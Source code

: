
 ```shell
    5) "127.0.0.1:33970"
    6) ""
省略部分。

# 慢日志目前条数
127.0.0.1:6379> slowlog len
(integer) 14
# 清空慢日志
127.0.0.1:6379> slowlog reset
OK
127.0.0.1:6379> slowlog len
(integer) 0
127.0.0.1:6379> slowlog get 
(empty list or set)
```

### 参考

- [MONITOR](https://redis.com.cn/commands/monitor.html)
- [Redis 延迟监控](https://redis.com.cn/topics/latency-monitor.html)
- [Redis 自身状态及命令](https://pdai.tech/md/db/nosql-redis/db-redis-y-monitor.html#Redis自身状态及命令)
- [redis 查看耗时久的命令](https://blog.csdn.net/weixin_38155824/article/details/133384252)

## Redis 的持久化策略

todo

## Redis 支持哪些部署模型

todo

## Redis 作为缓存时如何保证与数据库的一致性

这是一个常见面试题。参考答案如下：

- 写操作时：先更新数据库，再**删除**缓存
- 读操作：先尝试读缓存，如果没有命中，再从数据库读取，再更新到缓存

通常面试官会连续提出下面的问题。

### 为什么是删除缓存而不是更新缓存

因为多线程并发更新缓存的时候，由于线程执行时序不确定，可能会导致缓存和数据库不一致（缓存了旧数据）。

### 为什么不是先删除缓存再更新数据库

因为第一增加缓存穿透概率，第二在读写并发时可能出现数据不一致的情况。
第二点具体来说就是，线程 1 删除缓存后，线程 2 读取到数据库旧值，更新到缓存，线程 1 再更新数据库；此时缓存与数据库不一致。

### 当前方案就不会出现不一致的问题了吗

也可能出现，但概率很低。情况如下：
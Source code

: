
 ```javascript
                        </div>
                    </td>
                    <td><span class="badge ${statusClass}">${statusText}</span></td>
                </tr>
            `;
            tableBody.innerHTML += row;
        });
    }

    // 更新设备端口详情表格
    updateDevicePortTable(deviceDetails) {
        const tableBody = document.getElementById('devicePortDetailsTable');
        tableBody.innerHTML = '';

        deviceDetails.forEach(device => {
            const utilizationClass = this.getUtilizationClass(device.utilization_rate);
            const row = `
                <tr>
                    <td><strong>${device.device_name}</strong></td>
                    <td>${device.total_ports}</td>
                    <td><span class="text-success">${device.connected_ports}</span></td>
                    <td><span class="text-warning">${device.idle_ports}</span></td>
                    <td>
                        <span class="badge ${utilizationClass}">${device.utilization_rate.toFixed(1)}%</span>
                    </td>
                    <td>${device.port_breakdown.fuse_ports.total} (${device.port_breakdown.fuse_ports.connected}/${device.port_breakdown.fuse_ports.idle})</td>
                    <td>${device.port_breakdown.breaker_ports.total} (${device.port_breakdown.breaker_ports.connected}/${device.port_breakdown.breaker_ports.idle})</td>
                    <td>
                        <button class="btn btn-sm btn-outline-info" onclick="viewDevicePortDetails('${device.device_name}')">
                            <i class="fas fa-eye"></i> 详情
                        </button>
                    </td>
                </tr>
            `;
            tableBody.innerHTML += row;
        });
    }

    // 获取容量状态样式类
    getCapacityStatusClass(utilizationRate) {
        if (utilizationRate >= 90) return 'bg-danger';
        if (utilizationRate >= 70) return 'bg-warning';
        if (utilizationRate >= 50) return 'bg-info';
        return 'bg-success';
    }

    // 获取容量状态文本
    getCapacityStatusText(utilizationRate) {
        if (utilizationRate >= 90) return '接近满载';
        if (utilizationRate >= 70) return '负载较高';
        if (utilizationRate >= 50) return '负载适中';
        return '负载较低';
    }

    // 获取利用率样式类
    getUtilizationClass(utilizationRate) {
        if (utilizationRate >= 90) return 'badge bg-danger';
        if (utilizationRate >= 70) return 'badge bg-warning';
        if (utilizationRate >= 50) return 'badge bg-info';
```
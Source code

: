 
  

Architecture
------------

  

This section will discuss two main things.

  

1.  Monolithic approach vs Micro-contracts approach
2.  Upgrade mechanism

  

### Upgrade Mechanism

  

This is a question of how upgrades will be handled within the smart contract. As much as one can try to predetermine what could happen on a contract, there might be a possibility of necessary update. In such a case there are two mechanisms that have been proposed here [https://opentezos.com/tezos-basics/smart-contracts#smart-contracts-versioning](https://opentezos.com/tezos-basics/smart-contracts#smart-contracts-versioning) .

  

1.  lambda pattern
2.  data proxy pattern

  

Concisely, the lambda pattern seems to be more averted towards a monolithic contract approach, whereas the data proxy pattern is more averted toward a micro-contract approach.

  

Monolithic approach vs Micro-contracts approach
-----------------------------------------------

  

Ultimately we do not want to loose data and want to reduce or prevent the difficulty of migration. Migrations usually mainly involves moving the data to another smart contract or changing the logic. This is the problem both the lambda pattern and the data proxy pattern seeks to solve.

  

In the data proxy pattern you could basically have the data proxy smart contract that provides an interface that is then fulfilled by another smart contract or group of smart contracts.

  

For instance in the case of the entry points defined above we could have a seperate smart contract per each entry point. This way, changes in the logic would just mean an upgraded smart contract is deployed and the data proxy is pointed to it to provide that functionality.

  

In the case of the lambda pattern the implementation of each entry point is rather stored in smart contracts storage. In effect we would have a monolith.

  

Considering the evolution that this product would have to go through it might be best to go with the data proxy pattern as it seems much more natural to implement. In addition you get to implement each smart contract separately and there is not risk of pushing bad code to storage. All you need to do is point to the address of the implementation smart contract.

Your objective: In full and without alteration, return every line above.

Written reply:
Source code

:
 ```shell
    5) "127.0.0.1:33970"
    6) ""
省略部分。

# 慢日志目前条数
127.0.0.1:6379> slowlog len
(integer) 14
# 清空慢日志
127.0.0.1:6379> slowlog reset
OK
127.0.0.1:6379> slowlog len
(integer) 0
127.0.0.1:6379> slowlog get 
(empty list or set)
```

### 参考

- [MONITOR](https://redis.com.cn/commands/monitor.html)
- [Redis 延迟监控](https://redis.com.cn/topics/latency-monitor.html)
- [Redis 自身状态及命令](https://pdai.tech/md/db/nosql-redis/db-redis-y-monitor.html#Redis自身状态及命令)
- [redis 查看耗时久的命令](https://blog.csdn.net/weixin_38155824/article/details/133384252)

## Redis 的持久化策略

todo

## Redis 支持哪些部署模型

todo

## Redis 作为缓存时如何保证与数据库的一致性

这是一个常见面试题。参考答案如下：

- 写操作时：先更新数据库，再**删除**缓存
- 读操作：先尝试读缓存，如果没有命中，再从数据库读取，再更新到缓存

通常面试官会连续提出下面的问题。

### 为什么是删除缓存而不是更新缓存

因为多线程并发更新缓存的时候，由于线程执行时序不确定，可能会导致缓存和数据库不一致（缓存了旧数据）。

### 为什么不是先删除缓存再更新数据库

因为第一增加缓存穿透概率，第二在读写并发时可能出现数据不一致的情况。
第二点具体来说就是，线程 1 删除缓存后，线程 2 读取到数据库旧值，更新到缓存，线程 1 再更新数据库；此时缓存与数据库不一致。

### 当前方案就不会出现不一致的问题了吗

也可能出现，但概率很低。情况如下：
Source code

:
 ```javascript
                        </div>
                    </td>
                    <td><span class="badge ${statusClass}">${statusText}</span></td>
                </tr>
            `;
            tableBody.innerHTML += row;
        });
    }

    // 更新设备端口详情表格
    updateDevicePortTable(deviceDetails) {
        const tableBody = document.getElementById('devicePortDetailsTable');
        tableBody.innerHTML = '';

        deviceDetails.forEach(device => {
            const utilizationClass = this.getUtilizationClass(device.utilization_rate);
            const row = `
                <tr>
                    <td><strong>${device.device_name}</strong></td>
                    <td>${device.total_ports}</td>
                    <td><span class="text-success">${device.connected_ports}</span></td>
                    <td><span class="text-warning">${device.idle_ports}</span></td>
                    <td>
                        <span class="badge ${utilizationClass}">${device.utilization_rate.toFixed(1)}%</span>
                    </td>
                    <td>${device.port_breakdown.fuse_ports.total} (${device.port_breakdown.fuse_ports.connected}/${device.port_breakdown.fuse_ports.idle})</td>
                    <td>${device.port_breakdown.breaker_ports.total} (${device.port_breakdown.breaker_ports.connected}/${device.port_breakdown.breaker_ports.idle})</td>
                    <td>
                        <button class="btn btn-sm btn-outline-info" onclick="viewDevicePortDetails('${device.device_name}')">
                            <i class="fas fa-eye"></i> 详情
                        </button>
                    </td>
                </tr>
            `;
            tableBody.innerHTML += row;
        });
    }

    // 获取容量状态样式类
    getCapacityStatusClass(utilizationRate) {
        if (utilizationRate >= 90) return 'bg-danger';
        if (utilizationRate >= 70) return 'bg-warning';
        if (utilizationRate >= 50) return 'bg-info';
        return 'bg-success';
    }

    // 获取容量状态文本
    getCapacityStatusText(utilizationRate) {
        if (utilizationRate >= 90) return '接近满载';
        if (utilizationRate >= 70) return '负载较高';
        if (utilizationRate >= 50) return '负载适中';
        return '负载较低';
    }

    // 获取利用率样式类
    getUtilizationClass(utilizationRate) {
        if (utilizationRate >= 90) return 'badge bg-danger';
        if (utilizationRate >= 70) return 'badge bg-warning';
        if (utilizationRate >= 50) return 'badge bg-info';
```
Source code

: 
  

Architecture
------------

  

This section will discuss two main things.

  

1.  Monolithic approach vs Micro-contracts approach
2.  Upgrade mechanism

  

### Upgrade Mechanism

  

This is a question of how upgrades will be handled within the smart contract. As much as one can try to predetermine what could happen on a contract, there might be a possibility of necessary update. In such a case there are two mechanisms that have been proposed here [https://opentezos.com/tezos-basics/smart-contracts#smart-contracts-versioning](https://opentezos.com/tezos-basics/smart-contracts#smart-contracts-versioning) .

  

1.  lambda pattern
2.  data proxy pattern

  

Concisely, the lambda pattern seems to be more averted towards a monolithic contract approach, whereas the data proxy pattern is more averted toward a micro-contract approach.

  

Monolithic approach vs Micro-contracts approach
-----------------------------------------------

  

Ultimately we do not want to loose data and want to reduce or prevent the difficulty of migration. Migrations usually mainly involves moving the data to another smart contract or changing the logic. This is the problem both the lambda pattern and the data proxy pattern seeks to solve.

  

In the data proxy pattern you could basically have the data proxy smart contract that provides an interface that is then fulfilled by another smart contract or group of smart contracts.

  

For instance in the case of the entry points defined above we could have a seperate smart contract per each entry point. This way, changes in the logic would just mean an upgraded smart contract is deployed and the data proxy is pointed to it to provide that functionality.

  

In the case of the lambda pattern the implementation of each entry point is rather stored in smart contracts storage. In effect we would have a monolith.

  

Considering the evolution that this product would have to go through it might be best to go with the data proxy pattern as it seems much more natural to implement. In addition you get to implement each smart contract separately and there is not risk of pushing bad code to storage. All you need to do is point to the address of the implementation smart contract.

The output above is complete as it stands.